:: Information given ::
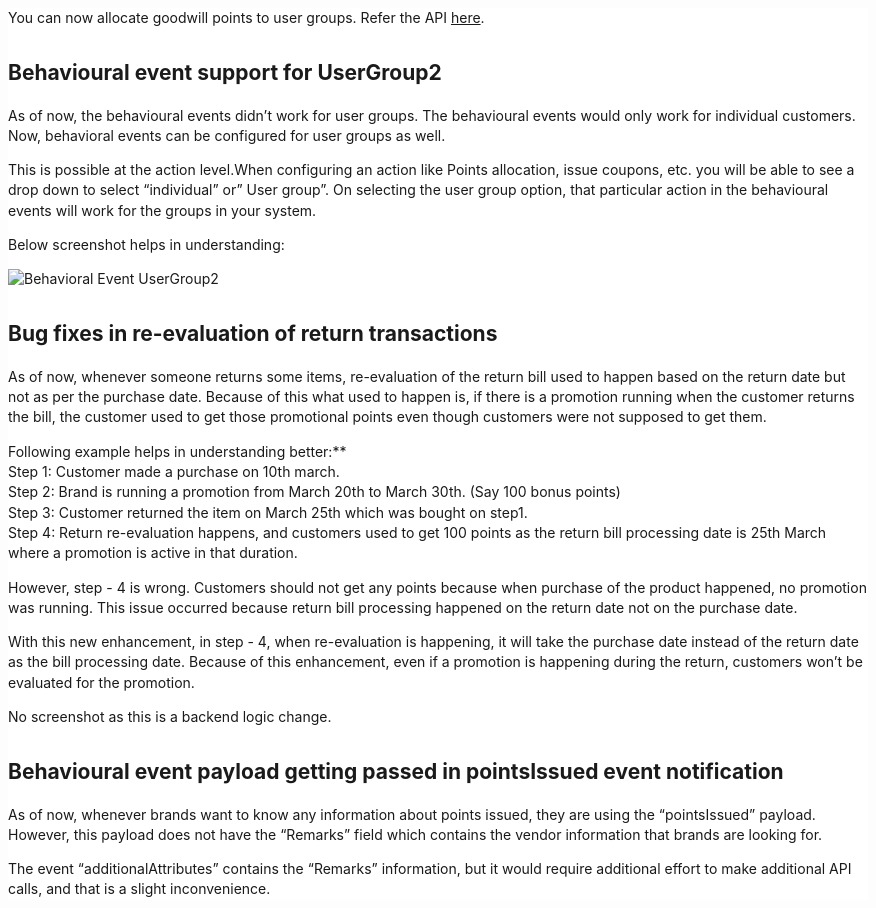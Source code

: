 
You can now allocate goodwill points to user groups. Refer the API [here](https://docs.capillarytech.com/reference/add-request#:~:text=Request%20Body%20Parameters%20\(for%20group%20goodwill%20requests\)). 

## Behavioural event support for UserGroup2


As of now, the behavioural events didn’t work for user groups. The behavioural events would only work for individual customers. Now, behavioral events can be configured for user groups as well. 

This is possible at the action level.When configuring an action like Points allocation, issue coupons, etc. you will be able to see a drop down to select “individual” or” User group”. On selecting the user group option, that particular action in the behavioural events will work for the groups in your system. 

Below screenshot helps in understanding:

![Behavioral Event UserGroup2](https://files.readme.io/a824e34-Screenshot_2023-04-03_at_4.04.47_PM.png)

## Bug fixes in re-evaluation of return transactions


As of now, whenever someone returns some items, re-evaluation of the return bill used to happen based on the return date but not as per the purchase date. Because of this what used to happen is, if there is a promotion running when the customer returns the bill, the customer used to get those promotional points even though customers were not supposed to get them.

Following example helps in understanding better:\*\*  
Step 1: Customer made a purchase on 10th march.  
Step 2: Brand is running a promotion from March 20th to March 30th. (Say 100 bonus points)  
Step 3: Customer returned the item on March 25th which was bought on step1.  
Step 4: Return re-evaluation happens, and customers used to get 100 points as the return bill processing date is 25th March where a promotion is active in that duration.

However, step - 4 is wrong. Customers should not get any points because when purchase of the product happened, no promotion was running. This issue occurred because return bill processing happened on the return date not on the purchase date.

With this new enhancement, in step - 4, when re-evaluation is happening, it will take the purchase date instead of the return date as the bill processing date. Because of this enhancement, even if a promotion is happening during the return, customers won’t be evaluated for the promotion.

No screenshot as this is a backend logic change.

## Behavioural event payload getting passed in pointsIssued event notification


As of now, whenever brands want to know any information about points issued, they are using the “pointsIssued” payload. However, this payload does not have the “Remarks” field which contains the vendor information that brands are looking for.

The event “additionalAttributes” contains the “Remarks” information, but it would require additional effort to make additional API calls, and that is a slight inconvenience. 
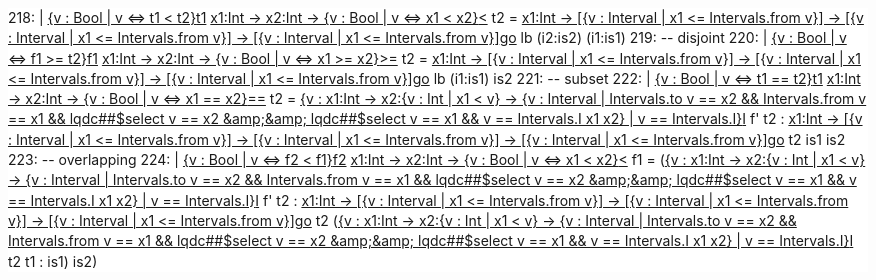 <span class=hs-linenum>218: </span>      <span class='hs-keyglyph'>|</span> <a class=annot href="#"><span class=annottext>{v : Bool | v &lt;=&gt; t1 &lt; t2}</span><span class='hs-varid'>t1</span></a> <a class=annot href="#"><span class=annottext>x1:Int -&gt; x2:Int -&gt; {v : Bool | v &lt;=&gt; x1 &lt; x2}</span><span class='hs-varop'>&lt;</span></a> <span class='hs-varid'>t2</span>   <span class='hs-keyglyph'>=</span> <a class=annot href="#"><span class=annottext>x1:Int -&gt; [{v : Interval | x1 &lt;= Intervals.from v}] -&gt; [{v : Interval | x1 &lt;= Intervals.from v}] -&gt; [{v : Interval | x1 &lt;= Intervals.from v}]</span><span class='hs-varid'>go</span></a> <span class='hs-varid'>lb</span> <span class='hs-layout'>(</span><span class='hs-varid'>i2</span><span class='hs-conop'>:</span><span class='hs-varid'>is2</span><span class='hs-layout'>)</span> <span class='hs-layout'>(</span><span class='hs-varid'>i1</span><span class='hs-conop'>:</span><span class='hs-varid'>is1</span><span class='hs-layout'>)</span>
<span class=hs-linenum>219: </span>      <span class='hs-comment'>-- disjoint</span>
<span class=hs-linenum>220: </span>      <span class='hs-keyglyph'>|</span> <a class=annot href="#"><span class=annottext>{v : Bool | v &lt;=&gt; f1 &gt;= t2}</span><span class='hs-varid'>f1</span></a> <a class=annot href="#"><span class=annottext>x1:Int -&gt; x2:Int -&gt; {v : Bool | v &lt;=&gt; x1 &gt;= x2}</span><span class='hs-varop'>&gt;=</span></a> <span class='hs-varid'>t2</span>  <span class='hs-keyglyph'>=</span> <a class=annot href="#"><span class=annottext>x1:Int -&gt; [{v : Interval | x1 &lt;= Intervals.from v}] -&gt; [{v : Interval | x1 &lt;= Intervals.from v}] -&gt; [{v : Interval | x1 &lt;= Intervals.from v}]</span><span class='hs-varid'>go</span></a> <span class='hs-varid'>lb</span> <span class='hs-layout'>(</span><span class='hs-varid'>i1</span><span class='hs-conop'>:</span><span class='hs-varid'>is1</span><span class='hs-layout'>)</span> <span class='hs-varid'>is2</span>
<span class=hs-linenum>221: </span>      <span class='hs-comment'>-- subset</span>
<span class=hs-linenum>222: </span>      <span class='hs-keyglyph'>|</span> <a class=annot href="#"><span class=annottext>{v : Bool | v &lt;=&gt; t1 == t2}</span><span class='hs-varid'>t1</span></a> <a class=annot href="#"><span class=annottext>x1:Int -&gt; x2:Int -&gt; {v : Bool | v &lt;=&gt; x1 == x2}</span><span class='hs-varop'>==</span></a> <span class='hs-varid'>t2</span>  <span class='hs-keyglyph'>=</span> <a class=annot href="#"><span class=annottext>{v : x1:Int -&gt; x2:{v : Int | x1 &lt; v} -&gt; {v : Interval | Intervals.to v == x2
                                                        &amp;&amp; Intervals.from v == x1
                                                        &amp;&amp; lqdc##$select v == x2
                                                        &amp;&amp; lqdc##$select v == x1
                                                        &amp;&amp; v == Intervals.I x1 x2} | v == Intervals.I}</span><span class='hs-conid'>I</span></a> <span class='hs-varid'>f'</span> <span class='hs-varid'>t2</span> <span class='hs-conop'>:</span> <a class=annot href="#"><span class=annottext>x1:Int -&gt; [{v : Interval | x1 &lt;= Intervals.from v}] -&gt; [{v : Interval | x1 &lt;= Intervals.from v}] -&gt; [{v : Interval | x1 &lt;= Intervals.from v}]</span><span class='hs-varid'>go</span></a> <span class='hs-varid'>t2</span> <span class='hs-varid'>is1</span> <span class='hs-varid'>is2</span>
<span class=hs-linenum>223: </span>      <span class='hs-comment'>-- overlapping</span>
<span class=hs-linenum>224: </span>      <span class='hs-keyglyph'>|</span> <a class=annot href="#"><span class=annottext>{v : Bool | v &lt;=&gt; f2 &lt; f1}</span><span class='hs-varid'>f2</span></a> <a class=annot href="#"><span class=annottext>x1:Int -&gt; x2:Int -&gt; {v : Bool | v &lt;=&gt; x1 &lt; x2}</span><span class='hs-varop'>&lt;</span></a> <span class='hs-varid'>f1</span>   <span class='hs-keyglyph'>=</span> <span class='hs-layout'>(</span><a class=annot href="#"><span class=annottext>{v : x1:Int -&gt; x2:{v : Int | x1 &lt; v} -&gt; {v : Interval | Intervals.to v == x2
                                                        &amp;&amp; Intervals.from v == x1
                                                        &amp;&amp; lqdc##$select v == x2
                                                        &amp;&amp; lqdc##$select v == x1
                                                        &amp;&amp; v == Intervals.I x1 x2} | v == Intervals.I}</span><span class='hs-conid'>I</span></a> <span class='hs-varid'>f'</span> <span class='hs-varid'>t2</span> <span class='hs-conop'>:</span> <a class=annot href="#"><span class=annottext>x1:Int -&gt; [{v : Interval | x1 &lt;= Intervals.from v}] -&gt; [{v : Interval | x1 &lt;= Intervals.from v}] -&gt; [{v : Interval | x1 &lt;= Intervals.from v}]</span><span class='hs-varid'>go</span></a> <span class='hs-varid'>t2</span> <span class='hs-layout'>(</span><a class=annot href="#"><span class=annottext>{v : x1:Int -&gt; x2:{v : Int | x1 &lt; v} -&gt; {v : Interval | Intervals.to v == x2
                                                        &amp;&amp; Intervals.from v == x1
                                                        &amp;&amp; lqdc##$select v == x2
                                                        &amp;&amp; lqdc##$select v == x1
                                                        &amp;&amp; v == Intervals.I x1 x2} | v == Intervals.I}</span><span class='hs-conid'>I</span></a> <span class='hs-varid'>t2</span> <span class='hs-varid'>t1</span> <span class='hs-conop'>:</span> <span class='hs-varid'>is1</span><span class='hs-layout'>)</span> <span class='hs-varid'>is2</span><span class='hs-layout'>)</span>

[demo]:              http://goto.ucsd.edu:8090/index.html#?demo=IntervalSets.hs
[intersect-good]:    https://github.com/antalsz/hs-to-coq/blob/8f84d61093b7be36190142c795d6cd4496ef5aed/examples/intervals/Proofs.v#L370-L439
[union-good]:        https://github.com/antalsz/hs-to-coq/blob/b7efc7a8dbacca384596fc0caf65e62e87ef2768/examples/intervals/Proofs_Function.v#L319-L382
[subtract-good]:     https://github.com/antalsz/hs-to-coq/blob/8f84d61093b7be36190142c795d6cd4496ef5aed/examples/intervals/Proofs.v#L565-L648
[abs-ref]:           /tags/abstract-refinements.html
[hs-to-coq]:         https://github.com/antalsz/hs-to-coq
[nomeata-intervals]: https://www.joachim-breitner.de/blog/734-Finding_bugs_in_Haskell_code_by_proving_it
:::
▶ Exercise goal: Exactly the lines from the start of the entries above through the line with "As of now, the" should be reproduced, and nothing else; drop the pictures.

▶ Solution to the exercise:
Source code

: 
You can now allocate goodwill points to user groups. Refer the API [here](https://docs.capillarytech.com/reference/add-request#:~:text=Request%20Body%20Parameters%20\(for%20group%20goodwill%20requests\)). 

## Behavioural event support for UserGroup2


As of now, the behavioural events didn’t work for user groups. The behavioural events would only work for individual customers. Now, behavioral events can be configured for user groups as well. 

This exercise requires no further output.